Только Корягин и Кудрявцева голосовали против.
— Ну вот и все, доострились, — мрачно сказал Зайцев. — Подсчитали — прослезились.
— А что делать с письмами? — спросил Ягодкин.
— Оставить до понедельника, — предложил Зайцев.
— Шесть часов ровно, — не удержался Миронов.
Но никто не обратил на него внимания. Не до того было. Мрачные расходились ребята, и даже то, что сегодня и завтра не надо было готовить уроки, — никого не радовало.
— Так было хорошо, так интересно, — вдруг ни с того ни с сего сказал проштрафившийся Щукин.
— Все хорошее надо сохранить… — завелась было Оля.
Но ее никто не слушал.
— Ладно, помолчи! — сказал Корягин.
Так все молча и разошлись по домам.
Глава вторая. Примерно лет восемьсот назад
«…Уже целую неделю жил Генрих в хижине гостеприимного Миронэ. Миронэ состоял некогда на государственной службе в почтовом ведомстве, но теперь, по старости, оставил ее и поселился в уединении вместе со старой и верной своей спутницей и женой Бертой. Они-то и предложили гонимому судьбою и людьми Генриху кров и сытную пищу. Но не в правилах благородного Генриха злоупотреблять гостеприимством, пусть и искренним!
План его был прост. В провинции Сызранэ на реке Волье жил дядя Генриха — простодушный рыбак. К нему-то и задумал направить свои стопы племянник, дабы там поступить в колледж и продолжить свое образование.
Для того, чтобы осуществить этот дерзкий план, потребны были добрые лошади, хорошая экипировка, надежное оружие. Увы, следовало добыть денег. Но где и как?
По счастью, в то самое время, о котором ведем мы речь, появились у бедного Генриха верные друзья.
Это были смельчаки, которые так же, как и он, перестали посещать свои колледжи вследствие различных неурядиц.

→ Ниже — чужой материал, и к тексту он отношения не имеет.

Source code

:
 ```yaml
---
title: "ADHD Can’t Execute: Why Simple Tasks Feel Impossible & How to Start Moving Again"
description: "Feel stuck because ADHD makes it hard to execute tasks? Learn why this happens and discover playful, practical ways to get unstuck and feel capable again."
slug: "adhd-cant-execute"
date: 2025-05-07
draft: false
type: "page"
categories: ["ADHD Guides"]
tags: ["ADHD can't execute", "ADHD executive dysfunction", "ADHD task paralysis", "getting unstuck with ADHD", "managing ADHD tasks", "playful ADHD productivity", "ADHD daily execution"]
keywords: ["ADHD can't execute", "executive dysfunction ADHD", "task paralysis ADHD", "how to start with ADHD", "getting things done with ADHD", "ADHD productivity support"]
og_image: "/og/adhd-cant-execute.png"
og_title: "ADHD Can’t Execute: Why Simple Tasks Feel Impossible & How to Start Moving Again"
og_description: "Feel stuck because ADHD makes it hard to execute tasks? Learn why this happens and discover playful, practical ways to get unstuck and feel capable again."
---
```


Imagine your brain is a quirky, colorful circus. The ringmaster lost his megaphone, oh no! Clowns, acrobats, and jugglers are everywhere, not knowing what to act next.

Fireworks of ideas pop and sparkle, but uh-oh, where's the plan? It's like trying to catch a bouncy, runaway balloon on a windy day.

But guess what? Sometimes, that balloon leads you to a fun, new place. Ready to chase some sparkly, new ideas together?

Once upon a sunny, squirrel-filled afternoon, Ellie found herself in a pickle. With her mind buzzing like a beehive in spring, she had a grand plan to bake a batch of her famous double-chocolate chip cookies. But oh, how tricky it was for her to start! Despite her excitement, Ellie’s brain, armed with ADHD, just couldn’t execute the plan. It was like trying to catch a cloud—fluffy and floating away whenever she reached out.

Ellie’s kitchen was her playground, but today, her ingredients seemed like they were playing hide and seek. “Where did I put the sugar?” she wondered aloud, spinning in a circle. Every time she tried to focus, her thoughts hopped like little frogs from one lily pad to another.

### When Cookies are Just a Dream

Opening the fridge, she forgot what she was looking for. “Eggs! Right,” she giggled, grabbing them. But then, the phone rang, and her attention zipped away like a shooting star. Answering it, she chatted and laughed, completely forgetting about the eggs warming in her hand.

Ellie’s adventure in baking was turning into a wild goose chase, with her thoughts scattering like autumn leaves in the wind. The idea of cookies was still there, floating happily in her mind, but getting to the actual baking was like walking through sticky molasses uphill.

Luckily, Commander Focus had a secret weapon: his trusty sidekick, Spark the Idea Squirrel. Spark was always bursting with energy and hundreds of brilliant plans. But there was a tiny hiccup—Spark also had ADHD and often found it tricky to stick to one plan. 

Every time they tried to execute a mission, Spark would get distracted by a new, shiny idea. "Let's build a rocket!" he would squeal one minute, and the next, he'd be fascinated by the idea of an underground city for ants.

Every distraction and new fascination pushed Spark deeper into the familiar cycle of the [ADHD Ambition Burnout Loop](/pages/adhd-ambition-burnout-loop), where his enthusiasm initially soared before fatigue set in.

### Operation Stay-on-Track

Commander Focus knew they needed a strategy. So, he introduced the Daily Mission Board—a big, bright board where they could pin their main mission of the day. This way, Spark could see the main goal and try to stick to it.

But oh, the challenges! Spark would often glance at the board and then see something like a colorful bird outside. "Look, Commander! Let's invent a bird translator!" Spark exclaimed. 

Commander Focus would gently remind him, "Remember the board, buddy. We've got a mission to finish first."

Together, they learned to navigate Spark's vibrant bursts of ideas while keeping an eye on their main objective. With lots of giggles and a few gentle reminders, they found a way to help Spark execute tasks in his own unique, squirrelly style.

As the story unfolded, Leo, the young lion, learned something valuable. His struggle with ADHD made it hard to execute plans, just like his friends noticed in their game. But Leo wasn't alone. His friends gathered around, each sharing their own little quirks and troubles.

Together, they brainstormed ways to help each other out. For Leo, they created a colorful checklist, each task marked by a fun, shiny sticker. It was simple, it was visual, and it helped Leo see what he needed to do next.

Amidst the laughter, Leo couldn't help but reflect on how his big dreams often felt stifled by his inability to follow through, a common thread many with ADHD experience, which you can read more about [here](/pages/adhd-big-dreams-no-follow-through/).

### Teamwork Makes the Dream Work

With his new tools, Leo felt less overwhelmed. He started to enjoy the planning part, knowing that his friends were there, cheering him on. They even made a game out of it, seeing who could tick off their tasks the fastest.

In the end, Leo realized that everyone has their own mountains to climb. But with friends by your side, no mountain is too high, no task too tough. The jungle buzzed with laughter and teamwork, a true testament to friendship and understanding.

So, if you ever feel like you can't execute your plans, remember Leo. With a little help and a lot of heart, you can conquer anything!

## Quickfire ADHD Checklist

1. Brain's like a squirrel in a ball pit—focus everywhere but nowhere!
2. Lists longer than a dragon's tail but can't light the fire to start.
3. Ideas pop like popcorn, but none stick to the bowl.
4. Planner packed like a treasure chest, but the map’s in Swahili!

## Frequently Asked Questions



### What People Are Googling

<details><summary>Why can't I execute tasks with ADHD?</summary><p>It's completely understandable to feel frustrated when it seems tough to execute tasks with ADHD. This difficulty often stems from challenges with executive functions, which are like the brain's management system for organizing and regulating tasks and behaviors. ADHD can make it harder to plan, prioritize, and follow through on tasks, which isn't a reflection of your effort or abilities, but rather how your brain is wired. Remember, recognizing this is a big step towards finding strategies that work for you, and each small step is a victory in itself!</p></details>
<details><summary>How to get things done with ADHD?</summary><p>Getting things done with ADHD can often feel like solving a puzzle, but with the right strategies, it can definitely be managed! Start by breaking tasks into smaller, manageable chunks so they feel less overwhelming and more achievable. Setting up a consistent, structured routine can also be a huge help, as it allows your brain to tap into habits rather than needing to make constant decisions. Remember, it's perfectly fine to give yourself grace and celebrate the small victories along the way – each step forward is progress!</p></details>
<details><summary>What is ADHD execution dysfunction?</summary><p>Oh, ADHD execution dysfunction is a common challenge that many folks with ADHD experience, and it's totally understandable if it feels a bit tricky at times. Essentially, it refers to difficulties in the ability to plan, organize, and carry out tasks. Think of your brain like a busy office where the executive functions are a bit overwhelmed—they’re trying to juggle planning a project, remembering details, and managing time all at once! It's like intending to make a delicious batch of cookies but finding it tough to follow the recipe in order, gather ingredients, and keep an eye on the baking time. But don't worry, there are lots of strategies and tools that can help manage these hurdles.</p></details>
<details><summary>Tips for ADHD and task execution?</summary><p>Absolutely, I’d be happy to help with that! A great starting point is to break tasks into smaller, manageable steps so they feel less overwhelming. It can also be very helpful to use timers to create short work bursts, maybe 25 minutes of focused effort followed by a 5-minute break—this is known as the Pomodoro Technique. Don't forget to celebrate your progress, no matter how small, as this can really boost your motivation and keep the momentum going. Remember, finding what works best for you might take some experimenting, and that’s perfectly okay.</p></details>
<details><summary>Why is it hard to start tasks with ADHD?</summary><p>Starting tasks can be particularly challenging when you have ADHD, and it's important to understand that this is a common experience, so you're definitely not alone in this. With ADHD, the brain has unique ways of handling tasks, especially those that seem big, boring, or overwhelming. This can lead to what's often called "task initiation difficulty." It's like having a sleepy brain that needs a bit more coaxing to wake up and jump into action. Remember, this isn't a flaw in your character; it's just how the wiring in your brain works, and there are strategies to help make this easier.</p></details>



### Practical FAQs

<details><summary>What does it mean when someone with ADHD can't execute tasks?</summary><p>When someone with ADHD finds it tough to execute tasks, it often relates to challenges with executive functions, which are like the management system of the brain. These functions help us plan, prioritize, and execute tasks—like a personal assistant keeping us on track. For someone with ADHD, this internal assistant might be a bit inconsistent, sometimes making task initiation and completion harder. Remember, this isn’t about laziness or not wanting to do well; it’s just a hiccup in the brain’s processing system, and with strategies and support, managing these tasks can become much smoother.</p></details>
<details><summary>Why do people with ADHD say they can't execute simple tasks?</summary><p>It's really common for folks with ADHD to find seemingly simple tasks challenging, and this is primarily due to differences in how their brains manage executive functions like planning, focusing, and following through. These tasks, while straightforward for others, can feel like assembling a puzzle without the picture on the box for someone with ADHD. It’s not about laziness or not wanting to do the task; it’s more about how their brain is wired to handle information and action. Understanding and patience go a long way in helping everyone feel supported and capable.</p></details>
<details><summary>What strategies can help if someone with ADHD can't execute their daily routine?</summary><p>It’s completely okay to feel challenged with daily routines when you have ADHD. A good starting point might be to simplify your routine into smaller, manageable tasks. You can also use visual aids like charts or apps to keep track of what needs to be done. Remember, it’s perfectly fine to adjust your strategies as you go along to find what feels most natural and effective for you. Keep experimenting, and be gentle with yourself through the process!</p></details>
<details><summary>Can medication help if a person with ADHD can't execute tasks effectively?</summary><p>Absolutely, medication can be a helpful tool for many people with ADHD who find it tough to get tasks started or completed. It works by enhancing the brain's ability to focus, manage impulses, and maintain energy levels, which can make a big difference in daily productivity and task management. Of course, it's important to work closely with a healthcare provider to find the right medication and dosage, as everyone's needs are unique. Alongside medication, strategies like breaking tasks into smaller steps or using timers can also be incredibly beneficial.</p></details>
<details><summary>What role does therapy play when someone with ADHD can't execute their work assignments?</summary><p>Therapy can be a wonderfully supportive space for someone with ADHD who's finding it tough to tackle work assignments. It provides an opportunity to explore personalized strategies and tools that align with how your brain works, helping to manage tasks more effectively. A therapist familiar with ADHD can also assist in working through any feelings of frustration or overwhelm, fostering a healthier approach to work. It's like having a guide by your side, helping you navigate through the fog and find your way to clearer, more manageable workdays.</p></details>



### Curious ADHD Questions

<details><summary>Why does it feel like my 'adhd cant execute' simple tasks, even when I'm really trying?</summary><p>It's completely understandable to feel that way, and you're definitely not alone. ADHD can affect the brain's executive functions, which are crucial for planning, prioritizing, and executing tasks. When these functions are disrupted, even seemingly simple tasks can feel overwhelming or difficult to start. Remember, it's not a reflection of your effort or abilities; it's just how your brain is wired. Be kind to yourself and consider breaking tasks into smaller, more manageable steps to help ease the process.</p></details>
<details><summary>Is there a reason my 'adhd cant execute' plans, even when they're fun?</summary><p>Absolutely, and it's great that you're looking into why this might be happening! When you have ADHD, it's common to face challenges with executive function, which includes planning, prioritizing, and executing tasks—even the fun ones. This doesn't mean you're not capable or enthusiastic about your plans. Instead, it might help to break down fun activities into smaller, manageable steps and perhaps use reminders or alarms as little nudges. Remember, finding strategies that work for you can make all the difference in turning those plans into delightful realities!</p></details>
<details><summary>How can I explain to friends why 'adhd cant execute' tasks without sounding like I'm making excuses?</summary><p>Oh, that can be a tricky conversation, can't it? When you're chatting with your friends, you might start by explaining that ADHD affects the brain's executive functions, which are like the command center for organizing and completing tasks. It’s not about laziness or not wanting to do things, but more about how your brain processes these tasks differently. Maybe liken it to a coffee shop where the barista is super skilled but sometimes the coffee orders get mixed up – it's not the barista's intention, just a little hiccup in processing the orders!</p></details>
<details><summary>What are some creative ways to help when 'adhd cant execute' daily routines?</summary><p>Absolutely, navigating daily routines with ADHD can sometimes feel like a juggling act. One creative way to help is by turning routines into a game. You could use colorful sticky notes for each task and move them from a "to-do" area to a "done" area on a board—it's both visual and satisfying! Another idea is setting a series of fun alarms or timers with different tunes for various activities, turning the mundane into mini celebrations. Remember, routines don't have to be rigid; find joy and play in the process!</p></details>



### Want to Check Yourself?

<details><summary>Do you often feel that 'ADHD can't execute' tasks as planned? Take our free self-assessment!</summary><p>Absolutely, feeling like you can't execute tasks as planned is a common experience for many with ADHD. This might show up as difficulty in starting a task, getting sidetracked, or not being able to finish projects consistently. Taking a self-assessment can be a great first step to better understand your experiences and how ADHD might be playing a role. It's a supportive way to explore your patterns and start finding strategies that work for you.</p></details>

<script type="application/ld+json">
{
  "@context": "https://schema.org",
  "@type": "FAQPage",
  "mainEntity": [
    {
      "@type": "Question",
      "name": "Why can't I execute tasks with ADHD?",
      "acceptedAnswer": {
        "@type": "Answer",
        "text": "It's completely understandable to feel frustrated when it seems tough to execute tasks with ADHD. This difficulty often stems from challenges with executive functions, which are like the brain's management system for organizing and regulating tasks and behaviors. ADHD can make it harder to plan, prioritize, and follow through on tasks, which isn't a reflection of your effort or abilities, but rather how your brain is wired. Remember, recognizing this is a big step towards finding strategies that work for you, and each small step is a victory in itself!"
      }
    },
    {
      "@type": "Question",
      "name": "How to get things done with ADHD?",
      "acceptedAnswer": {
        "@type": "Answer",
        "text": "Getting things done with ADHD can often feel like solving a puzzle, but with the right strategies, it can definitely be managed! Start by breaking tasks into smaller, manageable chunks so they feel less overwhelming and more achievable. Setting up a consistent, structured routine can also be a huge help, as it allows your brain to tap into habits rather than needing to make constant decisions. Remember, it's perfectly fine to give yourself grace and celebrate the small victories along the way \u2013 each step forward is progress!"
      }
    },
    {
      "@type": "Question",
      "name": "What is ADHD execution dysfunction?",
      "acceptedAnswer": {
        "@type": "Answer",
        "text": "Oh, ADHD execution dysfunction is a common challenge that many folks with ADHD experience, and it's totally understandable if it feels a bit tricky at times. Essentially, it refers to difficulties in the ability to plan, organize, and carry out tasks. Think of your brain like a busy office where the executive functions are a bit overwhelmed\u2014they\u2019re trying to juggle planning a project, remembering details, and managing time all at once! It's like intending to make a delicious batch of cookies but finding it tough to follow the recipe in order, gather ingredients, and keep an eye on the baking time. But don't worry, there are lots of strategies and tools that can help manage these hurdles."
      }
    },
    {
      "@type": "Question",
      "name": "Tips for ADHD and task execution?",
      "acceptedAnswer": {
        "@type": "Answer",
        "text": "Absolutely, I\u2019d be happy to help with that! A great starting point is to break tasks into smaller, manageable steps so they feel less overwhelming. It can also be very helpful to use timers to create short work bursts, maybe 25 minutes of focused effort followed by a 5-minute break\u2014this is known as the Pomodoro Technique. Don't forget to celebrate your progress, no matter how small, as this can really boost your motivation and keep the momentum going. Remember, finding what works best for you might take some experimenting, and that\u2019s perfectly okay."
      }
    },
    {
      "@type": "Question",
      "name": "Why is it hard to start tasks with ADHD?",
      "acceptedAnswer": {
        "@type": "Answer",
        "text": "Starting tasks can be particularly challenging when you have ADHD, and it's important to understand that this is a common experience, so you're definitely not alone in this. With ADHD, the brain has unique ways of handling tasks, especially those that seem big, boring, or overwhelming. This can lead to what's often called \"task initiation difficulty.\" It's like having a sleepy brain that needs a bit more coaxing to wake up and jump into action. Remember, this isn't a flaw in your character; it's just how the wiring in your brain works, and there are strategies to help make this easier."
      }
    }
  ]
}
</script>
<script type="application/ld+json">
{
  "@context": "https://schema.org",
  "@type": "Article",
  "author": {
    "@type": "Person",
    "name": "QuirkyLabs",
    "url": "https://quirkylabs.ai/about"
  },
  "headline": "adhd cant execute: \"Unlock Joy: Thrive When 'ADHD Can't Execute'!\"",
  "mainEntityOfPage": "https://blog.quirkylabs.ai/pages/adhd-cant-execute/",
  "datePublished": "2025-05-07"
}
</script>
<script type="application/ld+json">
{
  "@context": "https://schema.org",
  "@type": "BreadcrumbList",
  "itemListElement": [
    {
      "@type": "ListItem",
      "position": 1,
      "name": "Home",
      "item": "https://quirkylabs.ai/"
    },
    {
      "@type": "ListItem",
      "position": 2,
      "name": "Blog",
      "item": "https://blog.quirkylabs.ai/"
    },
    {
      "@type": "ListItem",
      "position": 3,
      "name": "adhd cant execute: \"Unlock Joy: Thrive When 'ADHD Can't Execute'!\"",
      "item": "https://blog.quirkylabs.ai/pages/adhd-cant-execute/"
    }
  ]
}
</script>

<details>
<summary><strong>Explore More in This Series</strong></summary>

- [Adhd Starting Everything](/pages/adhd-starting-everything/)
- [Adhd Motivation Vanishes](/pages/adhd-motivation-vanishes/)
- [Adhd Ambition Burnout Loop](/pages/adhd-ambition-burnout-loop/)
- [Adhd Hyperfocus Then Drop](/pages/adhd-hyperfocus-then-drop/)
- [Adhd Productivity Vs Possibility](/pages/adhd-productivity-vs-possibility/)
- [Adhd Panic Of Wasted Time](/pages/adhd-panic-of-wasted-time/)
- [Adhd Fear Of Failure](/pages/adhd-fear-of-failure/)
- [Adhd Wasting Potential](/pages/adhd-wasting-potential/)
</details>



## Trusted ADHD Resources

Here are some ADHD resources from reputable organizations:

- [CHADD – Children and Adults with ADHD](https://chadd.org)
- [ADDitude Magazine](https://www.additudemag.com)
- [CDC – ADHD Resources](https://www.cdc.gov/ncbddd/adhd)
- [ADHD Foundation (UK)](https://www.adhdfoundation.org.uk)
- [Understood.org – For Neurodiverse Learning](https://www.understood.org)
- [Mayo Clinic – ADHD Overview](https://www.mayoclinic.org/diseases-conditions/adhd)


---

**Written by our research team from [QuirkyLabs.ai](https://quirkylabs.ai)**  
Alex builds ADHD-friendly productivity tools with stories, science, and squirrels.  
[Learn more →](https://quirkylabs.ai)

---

Обычно, они собирались все вместе ранним утром и отправлялись в ближайшие залы, где демонстрировались рыцарские дневные турниры. Нередко они смотрели подряд два, а то и три (тут зачеркнуто какое-то слово) турнира. А потом, собравшись у большого каштана в городском парке, делились впечатлениями, рассказывали друг другу о том, что видели или читали.
Маленький смельчак, по прозванию «Чернявенький», чаще всего пересказывал книги о глубокой древности, Генрих вел повествования о современной жизни, которую впоследствии люди прозвали «средними веками», а Жан Петро, по прозвищу «Двуглазый», предавался научной фантастике.
Он рассказывал о диковинном времени, когда на улицах будут звякать трамваи, а под землей мчаться поезда. Трамваями назовут повозки без лошадей, а подземные поезда окрестят кличкой «метро», и понесутся они еще побыстрее трамваев. В воздухе будут летать большие птицы из стали, внутри которых усядутся люди будущего.
Это будет, наверно, удивительное время, но еще интереснее казалась смельчакам эпоха, о которой имел обыкновение рассказывать один из них, по прозвищу «Мышкан». Он рассказывал про войны, в которых отважно сражались красные с белыми, советские с фашистами. Это были справедливые и славные войны с буржуями, и в них побеждали смелые, сильные и справедливые люди. Счастливые времена, когда отважные люди дружны и могучи!
Неужели теперь времена не такие?
Дни шли за днями в рыцарских турнирах и занимательных рассказах.
Время шло, и Генрих все больше подумывал об отъезде.
Ближе всех из кружка смельчаков сошелся он с верным и сообразительным Мышканом. Мышкан и подсказал ему хитроумный способ — как добыть денег.
Некоторые рыцари, вдоволь напившись вина в трактирах или в винных лавках, бросали те сосуды, в которые было оно заключено. Между тем сосуды эти могли быть отданы любому трактирщику за небольшое вознаграждение.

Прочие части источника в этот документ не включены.